Rose’s character greatly resembles the Chicago-area legend of Resurrection Mary. Mary, a young woman, was struck and killed while leaving a ballroom one night. Afterward, she began appearing to drivers and asking them to drop her off at the Resurrection Cemetery. A common feature of this urban legend is the driver lending the young woman their coat, which is then either left on the passenger’s seat or draped over the headstone. In “Sparrow Hill Road,” Rose is able to gain a tangible form when she is lent an article of clothing — most often a coat.

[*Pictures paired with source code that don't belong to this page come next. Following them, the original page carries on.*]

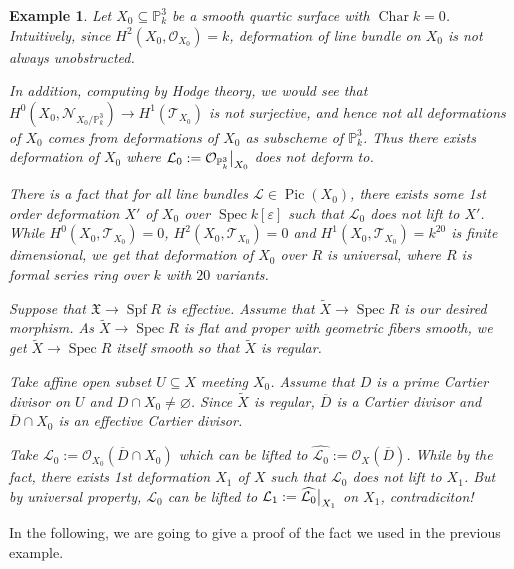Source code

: \documentclass{ctexart}
\newtheorem{example}{Example}[section]
\newcommand{\characteristic}{\operatorname{Char}}
\newcommand{\spec}{\operatorname{Spec}}
\newcommand{\spf}{\operatorname{Spf}}
\newcommand{\picardscheme}{\operatorname{Pic}}
\begin{document}
\begin{example}
    Let $X_{0} \subseteq \mathbb{P}_{k}^{3}$ be a smooth quartic surface with $\characteristic k = 0$.
    Intuitively, since $H^{2}(X_{0}, \mathcal{O}_{X_{0}}) = k$, deformation of line bundle on $X_{0}$ is not always unobstructed.
    \par
    In addition, computing by Hodge theory, 
    we would see that $H^{0}(X_{0}, \mathcal{N}_{X_{0}/\mathbb{P}_{k}^{3}}) \rightarrow H^{1}(\mathcal{T}_{X_{0}})$ is not surjective,
    and hence not all deformations of $X_{0}$ comes from deformations of $X_{0}$ as subscheme of $\mathbb{P}_{k}^{3}$.
    Thus there exists deformation of $X_{0}$ where $\mathcal{L}_{0} := \mathcal{O}_{\mathbb{P}_{k}^{3}}\big{|}_{X_{0}}$ does not deform to.
    \par
    There is a fact that for all line bundles $\mathcal{L}\in \picardscheme(X_{0})$,
    there exists some 1st order deformation $X'$ of $X_{0}$ over $\spec k[\varepsilon]$ such that $\mathcal{L}_{0}$ does not lift to $X'$.
    While $H^{0}(X_{0}, \mathcal{T}_{X_{0}})= 0$, $H^{2}(X_{0}, \mathcal{T}_{X_{0}}) = 0$ and $H^{1}(X_{0}, \mathcal{T}_{X_{0}}) = k^{20}$ is finite dimensional,
    we get that deformation of $X_{0}$ over $R$ is universal, where $R$ is formal series ring over $k$ with $20$ variants.
    \par
    Suppose that $\mathfrak{X} \rightarrow \spf R$ is effective.
    Assume that $\widetilde{X} \rightarrow \spec R$ is our desired morphism.
    As $\widetilde{X} \rightarrow \spec R$ is flat and proper with geometric fibers smooth, 
    we get $\widetilde{X} \rightarrow \spec R$ itself smooth so that $\widetilde{X}$ is regular.
    \par
    Take affine open subset $U \subseteq X$ meeting $X_{0}$.
    Assume that $D$ is a prime Cartier divisor on $U$ and $D \cap X_{0} \neq \varnothing$.
    Since $\widetilde{X}$ is regular, $\overline{D}$ is a Cartier divisor and $\overline{D} \cap X_{0}$ is an effective Cartier divisor.
    \par
    Take $\mathcal{L}_{0} := \mathcal{O}_{X_{0}}(\overline{D} \cap X_{0})$ which can be lifted to $\widehat{\mathcal{L}_{0}} := \mathcal{O}_{X}(\overline{D})$.
    While by the fact, there exists 1st deformation $X_{1}$ of $X$ such that $\mathcal{L}_{0}$ does not lift to $X_{1}$.
    But by universal property, $\mathcal{L}_{0}$ can be lifted to $\mathcal{L}_{1} := \widehat{\mathcal{L}_{0}}\big{|}_{X_{1}}$ on $X_{1}$, contradiciton!
\end{example}
In the following, we are going to give a proof of the fact we used in the previous example.
\end{document}
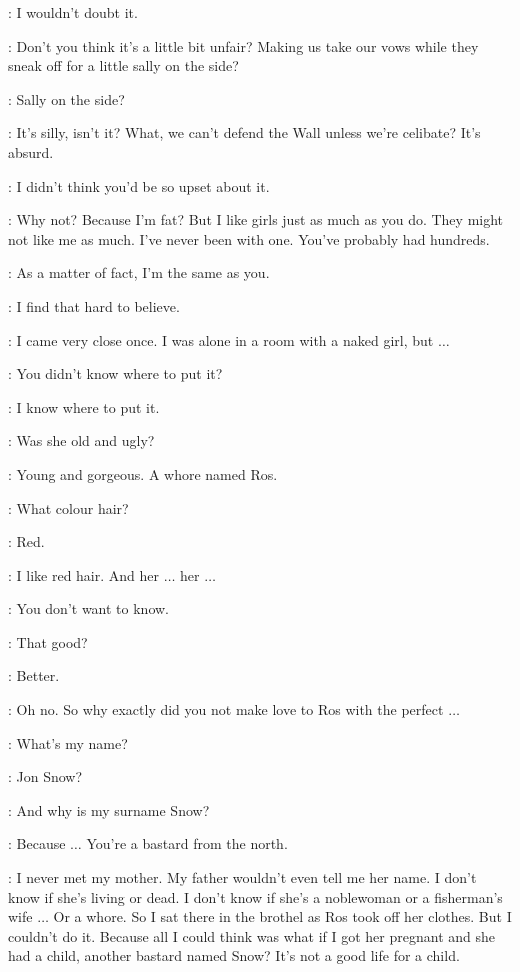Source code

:\JON: I wouldn't doubt it. 

\SAM: Don't you think it's a little bit unfair? Making us take our vows while they sneak off for a little sally on the side? 

\JON: Sally on the side? 

\SAM: It's silly, isn't it? What, we can't defend the Wall unless we're celibate? It's absurd. 

\JON: I didn't think you'd be so upset about it. 

\SAM: Why not? Because I'm fat? But I like girls just as much as you do. They might not like me as much. I've never been with one. You've probably had hundreds. 

\JON: As a matter of fact, I'm the same as you. 

\SAM: I find that hard to believe. 

\JON: I came very close once. I was alone in a room with a naked girl, but $\ldots$ 

\SAM: You didn't know where to put it? 

\JON: I know where to put it. 

\SAM: Was she old and ugly? 

\JON: Young and gorgeous. A whore named Ros. 

\SAM: What colour hair? 

\JON: Red. 

\SAM: I like red hair. And her $\ldots$ her $\ldots$ 

\JON: You don't want to know. 

\SAM: That good? 

\JON: Better. 

\SAM: Oh no. So why exactly did you not make love to Ros with the perfect $\ldots$ 

\JON: What's my name? 

\SAM: Jon Snow? 

\JON: And why is my surname Snow? 

\SAM: Because $\ldots$ You're a bastard from the north. 

\JON: I never met my mother. My father wouldn't even tell me her name. I don't know if she's living or dead. I don't know if she's a noblewoman or a fisherman's wife $\ldots$ Or a whore. So I sat there in the brothel as Ros took off her clothes. But I couldn't do it. Because all I could think was what if I got her pregnant and she had a child, another bastard named Snow? It's not a good life for a child.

The book also reflects the way the United States is connected through roads. Rose can travel on human roads, but she can also travel on the ghost roads. The fantasy Americana in “Sparrow Hill Road” comes from its depiction of America’s roads as possessing an unseen underworld.
2. “Gravity Falls“
This cartoon was created by Alex Hirsch and aired on the Disney Channel from 2012 to 2016. Twin siblings Dipper and Mabel Pines are sent up to the town of Gravity Falls, Oregon, for the summer to live with their Great Uncle Stan. Their great uncle, or “Grunkle,” runs a tourist trap he calls “The Mystery Shack.” The oddities inside are fake, but Dipper is convinced that there is something odd about the town. His suspicions are confirmed when he discovers a journal buried in the woods. This journal has a six-fingered handprint on the cover and documents various cryptids and phenomena. With Mabel’s help, Dipper sets out to discover the secrets of the town and the author’s true identity.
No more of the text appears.